Instructions for the task | From the first line to the last, repeat the records exactly and skip the pictures.

Stored data:
====
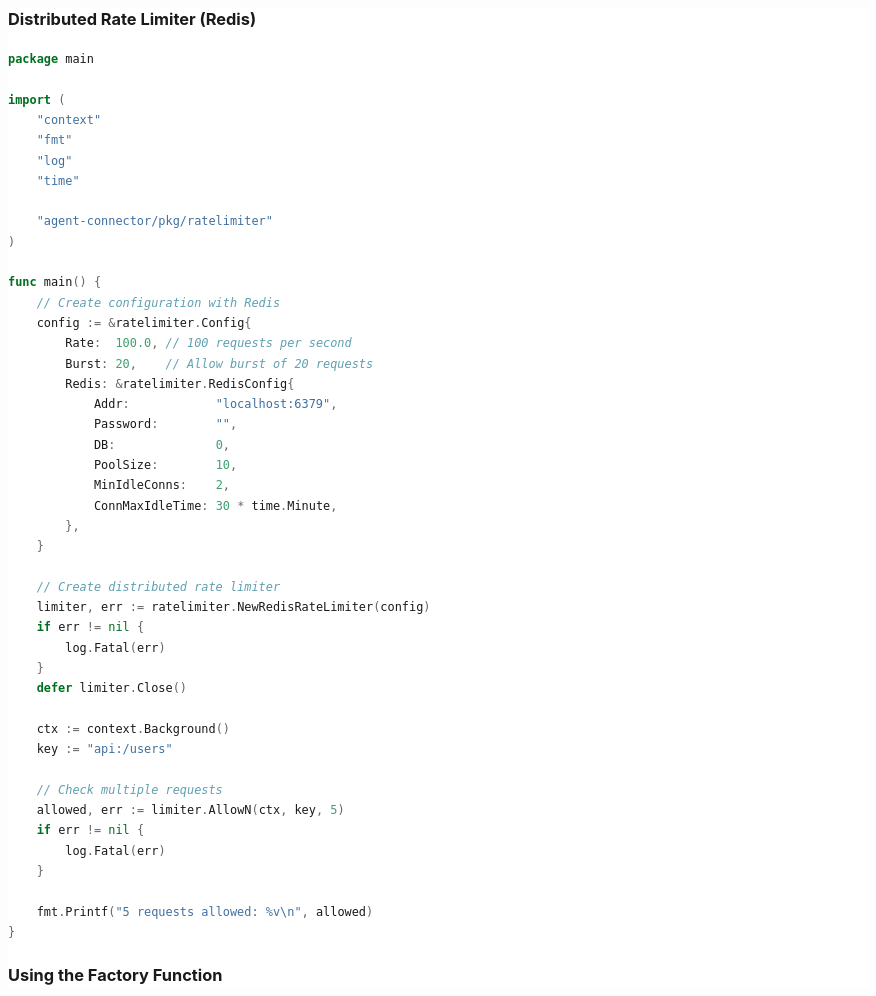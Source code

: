 ### Distributed Rate Limiter (Redis)

```go
package main

import (
    "context"
    "fmt"
    "log"
    "time"
    
    "agent-connector/pkg/ratelimiter"
)

func main() {
    // Create configuration with Redis
    config := &ratelimiter.Config{
        Rate:  100.0, // 100 requests per second
        Burst: 20,    // Allow burst of 20 requests
        Redis: &ratelimiter.RedisConfig{
            Addr:            "localhost:6379",
            Password:        "",
            DB:              0,
            PoolSize:        10,
            MinIdleConns:    2,
            ConnMaxIdleTime: 30 * time.Minute,
        },
    }
    
    // Create distributed rate limiter
    limiter, err := ratelimiter.NewRedisRateLimiter(config)
    if err != nil {
        log.Fatal(err)
    }
    defer limiter.Close()
    
    ctx := context.Background()
    key := "api:/users"
    
    // Check multiple requests
    allowed, err := limiter.AllowN(ctx, key, 5)
    if err != nil {
        log.Fatal(err)
    }
    
    fmt.Printf("5 requests allowed: %v\n", allowed)
}
```

### Using the Factory Function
====
Result below |
Source code

: ### Distributed Rate Limiter (Redis)

```go
package main

import (
    "context"
    "fmt"
    "log"
    "time"
    
    "agent-connector/pkg/ratelimiter"
)

func main() {
    // Create configuration with Redis
    config := &ratelimiter.Config{
        Rate:  100.0, // 100 requests per second
        Burst: 20,    // Allow burst of 20 requests
        Redis: &ratelimiter.RedisConfig{
            Addr:            "localhost:6379",
            Password:        "",
            DB:              0,
            PoolSize:        10,
            MinIdleConns:    2,
            ConnMaxIdleTime: 30 * time.Minute,
        },
    }
    
    // Create distributed rate limiter
    limiter, err := ratelimiter.NewRedisRateLimiter(config)
    if err != nil {
        log.Fatal(err)
    }
    defer limiter.Close()
    
    ctx := context.Background()
    key := "api:/users"
    
    // Check multiple requests
    allowed, err := limiter.AllowN(ctx, key, 5)
    if err != nil {
        log.Fatal(err)
    }
    
    fmt.Printf("5 requests allowed: %v\n", allowed)
}
```

### Using the Factory Function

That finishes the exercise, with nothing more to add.